The two students who worked on the professional development project in the second half of the year are:

Brandon Ulfsby (20), Cook Islands Māori descent: A final year Bachelor of Communication Studies student. He says: “I reside in South Auckland and my main interest in journalism is the idea that media can play a part in influencing change.

“Being a brown youth from South Auckland, I’ve grown up understanding that often my communities’ stories and voices aren’t heard.

“Because of this, I love going out and finding stories that elevate success of Pacific and Māori people, as well as highlighting the issues that face these people. I have a particular interest in Pacific journalism and local community stories.”

Hele Ikimotu (20). Niuean and Banaban descent. A final-year Bachelor of Communication Studies student: He says: “I was born in Niue and I have lived in South Auckland since I moved to New Zealand. My interest in journalism is Pacific journalism, specifically regarding arts and culture stories.

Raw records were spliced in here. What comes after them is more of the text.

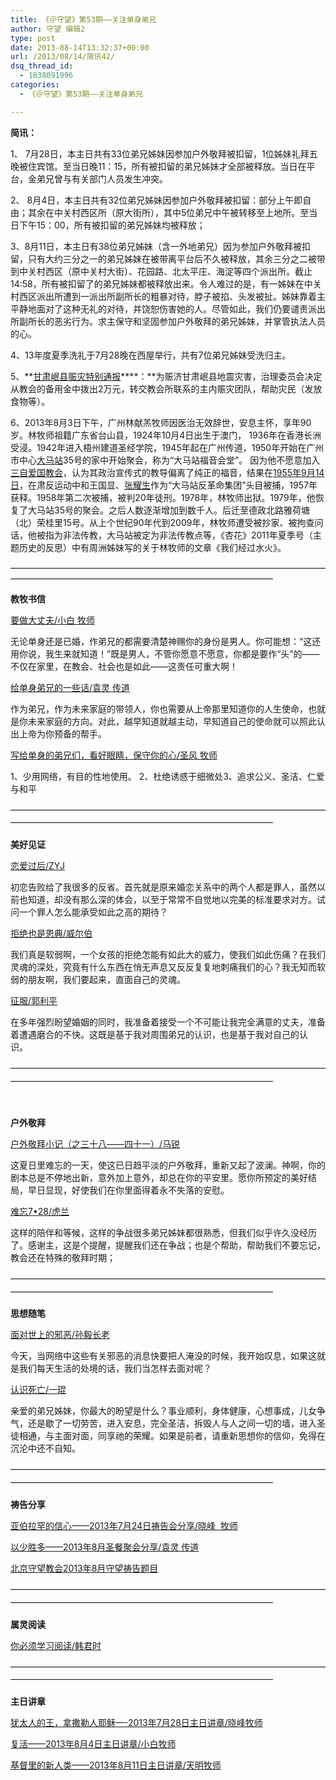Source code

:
 ```yaml
---
title: 《＠守望》第53期——关注单身弟兄
author: 守望 编辑2
type: post
date: 2013-08-14T13:32:37+00:00
url: /2013/08/14/简讯42/
dsq_thread_id:
  - 1838091996
categories:
  - 《＠守望》第53期——关注单身弟兄

---
```

**简讯：** 

1、&nbsp;7月28日，本主日共有33位弟兄姊妹因参加户外敬拜被扣留，1位姊妹礼拜五晚被住宾馆。至当日晚11：15，所有被扣留的弟兄姊妹才全部被释放。当日在平台，金弟兄曾与有关部门人员发生冲突。 

2、 8月4日，本主日共有32位弟兄姊妹因参加户外敬拜被扣留：部分上午即自由；其余在中关村西区所（原大街所），其中5位弟兄中午被转移至上地所。至当日下午15：00，所有被扣留的弟兄姊妹均被释放； 

3、8月11日，本主日有38位弟兄姊妹（含一外地弟兄）因为参加户外敬拜被扣留，只有大约三分之一的弟兄姊妹在被带离平台后不久被释放，其余三分之二被带到中关村西区（原中关村大街）、花园路、北太平庄、海淀等四个派出所。截止14:58，所有被扣留了的弟兄姊妹都被释放出来。令人难过的是，有一姊妹在中关村西区派出所遭到一派出所副所长的粗暴对待，脖子被掐、头发被扯。姊妹靠着主平静地面对了这种无礼的对待，并饶恕伤害她的人。尽管如此，我们仍要谴责派出所副所长的恶劣行为。求主保守和坚固参加户外敬拜的弟兄姊妹，并掌管执法人员的心。 

4、13年度夏季洗礼于7月28晚在西屋举行，共有7位弟兄姊妹受洗归主。 

5、**<span style="text-decoration: underline;">甘肃岷县赈灾特别通报</span>****：**为赈济甘肃岷县地震灾害，治理委员会决定从教会的备用金中拨出2万元，转交教会所联系的主内赈灾团队，帮助灾民（发放食物等）。 

6、2013年8月3日下午，广州林献羔牧师因医治无效辞世，安息主怀，享年90岁。林牧师祖籍广东省台山县，1924年10月4日出生于澳门， 1936年在香港长洲受浸。1942年进入梧州建道圣经学院，1945年起在广州传道，1950年开始在广州市中心[大马站][1]35号的家中开始聚会，称为&ldquo;大马站福音会堂&rdquo;。&nbsp;因为他不愿意加入<a href="http://www.baike.com/wiki/%E4%B8%89%E8%87%AA%E7%88%B1%E5%9B%BD%E6%95%99%E4%BC%9A" target="_blank" title="三自爱国教会">三自爱国教会</a>，认为其政治宣传式的教导偏离了纯正的福音，结果在[1955年9月14日][2]，在肃反运动中和王国显、[张耀生][3]作为&ldquo;大马站反革命集团&rdquo;头目被捕，1957年获释。1958年第二次被捕，被判20年徒刑。1978年，林牧师出狱。1979年，他恢复了大马站35号的聚会。之后人数逐渐增加到数千人。后迁至德政北路雅荷塘（北）荣桂里15号。从上个世纪90年代到2009年，林牧师遭受被抄家、被拘查问话，他被指为非法传教，大马站被定为非法传教点等，《杏花》2011年夏季号（主题历史的反思）中有周洲姊妹写的关于林牧师的文章《我们经过水火》。 

&mdash;&mdash;&mdash;&mdash;&mdash;&mdash;&mdash;&mdash;&mdash;&mdash;&mdash;&mdash;&mdash;&mdash;&mdash;&mdash;&mdash;&mdash;&mdash;&mdash;&mdash;&mdash;&mdash;&mdash;&mdash;&mdash;&mdash;&mdash;&mdash;&mdash;&mdash;&mdash;&mdash;&mdash;&mdash;&mdash;&mdash;&mdash;&mdash;&mdash;&mdash;&mdash;&mdash;&mdash;&mdash;&mdash;&mdash;&mdash;&mdash;&mdash;&mdash;&mdash;&mdash;&mdash;&mdash;&mdash;&mdash;&mdash;&mdash;&mdash;&mdash;&mdash;&mdash;&mdash;&mdash;&mdash; 

**教牧书信**
	  
[要做大丈夫/小白 牧师][4]
	  
无论单身还是已婚，作弟兄的都需要清楚神赐你的身份是男人。你可能想：&ldquo;这还用你说，我生来就知道！&rdquo;既是男人，不管你愿意不愿意，你都是要作&ldquo;头&rdquo;的&mdash;&mdash;不仅在家里，在教会、社会也是如此&mdash;&mdash;这责任可重大啊！ 

[给单身弟兄的一些话/袁灵 传道][5]
	  
作为弟兄，作为未来家庭的带领人，你也需要从上帝那里知道你的人生使命，也就是你未来家庭的方向。对此，越早知道就越主动，早知道自己的使命就可以照此认出上帝为你预备的帮手。 

[写给单身的弟兄们，看好眼睛，保守你的心/圣风 牧师][6]
	  
1、少用网络，有目的性地使用。 2、杜绝诱惑于细微处3、追求公义、圣洁、仁爱与和平 

<span style="line-height: 20.7999992370605px;">&mdash;&mdash;&mdash;&mdash;&mdash;&mdash;&mdash;&mdash;&mdash;&mdash;&mdash;&mdash;&mdash;&mdash;&mdash;&mdash;&mdash;&mdash;&mdash;&mdash;&mdash;&mdash;&mdash;&mdash;&mdash;&mdash;&mdash;&mdash;&mdash;&mdash;&mdash;&mdash;&mdash;&mdash;&mdash;&mdash;&mdash;&mdash;&mdash;&mdash;&mdash;&mdash;&mdash;&mdash;&mdash;&mdash;&mdash;&mdash;&mdash;&mdash;&mdash;&mdash;&mdash;&mdash;&mdash;&mdash;&mdash;&mdash;&mdash;&mdash;&mdash;&mdash;&mdash;&mdash;&mdash;&mdash;</span> 

**美好见证** 

[恋爱过后/ZYJ][7]
	  
初恋告败给了我很多的反省。首先就是原来婚恋关系中的两个人都是罪人，虽然以前也知道，却没有那么深的体会，以至于常常不自觉地以完美的标准要求对方。试问一个罪人怎么能承受如此之高的期待？ 

[拒绝也是恩典/威尔伯][8]
	  
我们真是软弱啊，一个女孩的拒绝怎能有如此大的威力，使我们如此伤痛？在我们灵魂的深处，究竟有什么东西在悄无声息又反反复复地刺痛我们的心？我无知而软弱的朋友啊，我们要起来，直面自己的灵魂。 

[征服/郭利平][9]
	  
在多年强烈盼望婚姻的同时，我准备着接受一个不可能让我完全满意的丈夫，准备着遭遇磨合的不快。这既是基于我对周围弟兄的认识，也是基于我对自己的认识。&nbsp; 

<span style="line-height: 20.7999992370605px;">&mdash;&mdash;&mdash;&mdash;&mdash;&mdash;&mdash;&mdash;&mdash;&mdash;&mdash;&mdash;&mdash;&mdash;&mdash;&mdash;&mdash;&mdash;&mdash;&mdash;&mdash;&mdash;&mdash;&mdash;&mdash;&mdash;&mdash;&mdash;&mdash;&mdash;&mdash;&mdash;&mdash;&mdash;&mdash;&mdash;&mdash;&mdash;&mdash;&mdash;&mdash;&mdash;&mdash;&mdash;&mdash;&mdash;&mdash;&mdash;&mdash;&mdash;&mdash;&mdash;&mdash;&mdash;&mdash;&mdash;&mdash;&mdash;&mdash;&mdash;&mdash;&mdash;&mdash;&mdash;&mdash;&mdash;</span>
	  
&nbsp;
	  
**户外敬拜** 

[户外敬拜小记（之三十八&mdash;&mdash;四十一）/马锐][10]
	  
这夏日里难忘的一天，使这已日趋平淡的户外敬拜，重新又起了波澜。神啊，你的剧本总是不停地出新，意外加上意外，却总在你的平安里。愿你所预定的美好结局，早日显现，好使我们在你里面得着永不失落的安慰。 

[难忘7&bull;28/虎兰][11]
	  
这样的陪伴和等候，这样的争战很多弟兄姊妹都很熟悉，但我们似乎许久没经历了。感谢主，这是个提醒，提醒我们还在争战；也是个帮助，帮助我们不要忘记，教会还在特殊的敬拜时期； 

<span style="line-height: 20.7999992370605px;">&mdash;&mdash;&mdash;&mdash;&mdash;&mdash;&mdash;&mdash;&mdash;&mdash;&mdash;&mdash;&mdash;&mdash;&mdash;&mdash;&mdash;&mdash;&mdash;&mdash;&mdash;&mdash;&mdash;&mdash;&mdash;&mdash;&mdash;&mdash;&mdash;&mdash;&mdash;&mdash;&mdash;&mdash;&mdash;&mdash;&mdash;&mdash;&mdash;&mdash;&mdash;&mdash;&mdash;&mdash;&mdash;&mdash;&mdash;&mdash;&mdash;&mdash;&mdash;&mdash;&mdash;&mdash;&mdash;&mdash;&mdash;&mdash;&mdash;&mdash;&mdash;&mdash;&mdash;&mdash;&mdash;&mdash;</span> 

**思想随笔** 

[面对世上的邪恶/孙毅长老][12]
	  
今天，当网络中这些有关邪恶的消息快要把人淹没的时候，我开始叹息，如果这就是我们每天生活的处境的话，我们当怎样去面对呢？ 

[认识死亡/一琨][13]
	  
亲爱的弟兄姊妹，你最大的盼望是什么？事业顺利，身体健康，心想事成，儿女争气，还是歇了一切劳苦，进入安息，完全圣洁，拆毁人与人之间一切的墙，进入圣徒相通，与主面对面，同享祂的荣耀。如果是前者，请重新思想你的信仰，免得在沉沦中还不自知。 

<span style="line-height: 20.7999992370605px;">&mdash;&mdash;&mdash;&mdash;&mdash;&mdash;&mdash;&mdash;&mdash;&mdash;&mdash;&mdash;&mdash;&mdash;&mdash;&mdash;&mdash;&mdash;&mdash;&mdash;&mdash;&mdash;&mdash;&mdash;&mdash;&mdash;&mdash;&mdash;&mdash;&mdash;&mdash;&mdash;&mdash;&mdash;&mdash;&mdash;&mdash;&mdash;&mdash;&mdash;&mdash;&mdash;&mdash;&mdash;&mdash;&mdash;&mdash;&mdash;&mdash;&mdash;&mdash;&mdash;&mdash;&mdash;&mdash;&mdash;&mdash;&mdash;&mdash;&mdash;&mdash;&mdash;&mdash;&mdash;&mdash;&mdash;</span> 

**祷告分享** 

[亚伯拉罕的信心&mdash;&mdash;2013年7月24日祷告会分享/晓峰 &nbsp;牧师][14]
	  
[以少胜多&mdash;&mdash;2013年8月圣餐聚会分享/袁灵 传道][15]
	  
[北京守望教会2013年8月守望祷告题目][16] 

<span style="line-height: 20.7999992370605px;">&mdash;&mdash;&mdash;&mdash;&mdash;&mdash;&mdash;&mdash;&mdash;&mdash;&mdash;&mdash;&mdash;&mdash;&mdash;&mdash;&mdash;&mdash;&mdash;&mdash;&mdash;&mdash;&mdash;&mdash;&mdash;&mdash;&mdash;&mdash;&mdash;&mdash;&mdash;&mdash;&mdash;&mdash;&mdash;&mdash;&mdash;&mdash;&mdash;&mdash;&mdash;&mdash;&mdash;&mdash;&mdash;&mdash;&mdash;&mdash;&mdash;&mdash;&mdash;&mdash;&mdash;&mdash;&mdash;&mdash;&mdash;&mdash;&mdash;&mdash;&mdash;&mdash;&mdash;&mdash;&mdash;&mdash;</span> 

**属灵阅读**
	  
[你必须学习阅读/韩君时][17] 

<span style="line-height: 20.7999992370605px;">&mdash;&mdash;&mdash;&mdash;&mdash;&mdash;&mdash;&mdash;&mdash;&mdash;&mdash;&mdash;&mdash;&mdash;&mdash;&mdash;&mdash;&mdash;&mdash;&mdash;&mdash;&mdash;&mdash;&mdash;&mdash;&mdash;&mdash;&mdash;&mdash;&mdash;&mdash;&mdash;&mdash;&mdash;&mdash;&mdash;&mdash;&mdash;&mdash;&mdash;&mdash;&mdash;&mdash;&mdash;&mdash;&mdash;&mdash;&mdash;&mdash;&mdash;&mdash;&mdash;&mdash;&mdash;&mdash;&mdash;&mdash;&mdash;&mdash;&mdash;&mdash;&mdash;&mdash;&mdash;&mdash;&mdash;</span> 

**主日讲章** 

[犹太人的王，拿撒勒人耶稣&#8212;-2013年7月28日主日讲章/晓峰牧师][18]
	  
[复活&mdash;&mdash;2013年8月4日主日讲章/小白牧师][19]
	  
[基督里的新人类&mdash;&mdash;2013年8月11日主日讲章/天明牧师][20]

 [1]: http://www.baike.com/wiki/%E5%A4%A7%E9%A9%AC%E7%AB%99 "大马站"
 [2]: http://www.baike.com/wiki/1955%E5%B9%B49%E6%9C%8814%E6%97%A5 "1955年9月14日"
 [3]: http://www.baike.com/wiki/%E5%BC%A0%E8%80%80%E7%94%9F "张耀生"
 [4]: /2013/08/14/要做大丈夫小白牧师/
 [5]: /2013/08/14/给单身弟兄的一些话袁灵传道/
 [6]: /2013/08/14/写给单身的弟兄们看好眼睛保守你的心圣风/
 [7]: /2013/08/14/恋爱过后zyj/
 [8]: /2013/08/14/拒绝也是恩典威尔伯/
 [9]: /2013/08/14/征服郭利平/
 [10]: /2013/08/14/户外敬拜小记之三十八四十一马锐/
 [11]: /2013/08/14/难忘728虎兰/
 [12]: /2013/08/14/面对世上的邪恶孙毅长老/
 [13]: /2013/08/14/认识死亡一琨/
 [14]: /2013/08/14/亚伯拉罕的信心2013年7月24日祷告会分享晓峰牧师/
 [15]: /2013/08/14/以少胜多2013年8月圣餐聚会分享袁灵传道/
 [16]: /2013/08/14/北京守望教会2013年8月守望祷告题目/
 [17]: /2013/08/14/你必须学习阅读韩君时/
 [18]: /2013/07/26/犹太人的王拿撒勒人耶稣2013年7月28日主日讲章晓/
 [19]: /2013/08/02/复活2013年8月4日主日讲章小白牧师/
 [20]: /2013/08/09/基督里的新人类2013年8月11日主日讲章天明牧师/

“I also enjoy writing little community stories. I am currently employed by the Office of Pacific Advancement at AUT, working for the the Oceanian Leadership Network, a new initiative at the university. “

“I have a passion for Pacific stories, issues and people. I believe there needs to be more coverage on the Pacific community and positive representation of Pacific people.”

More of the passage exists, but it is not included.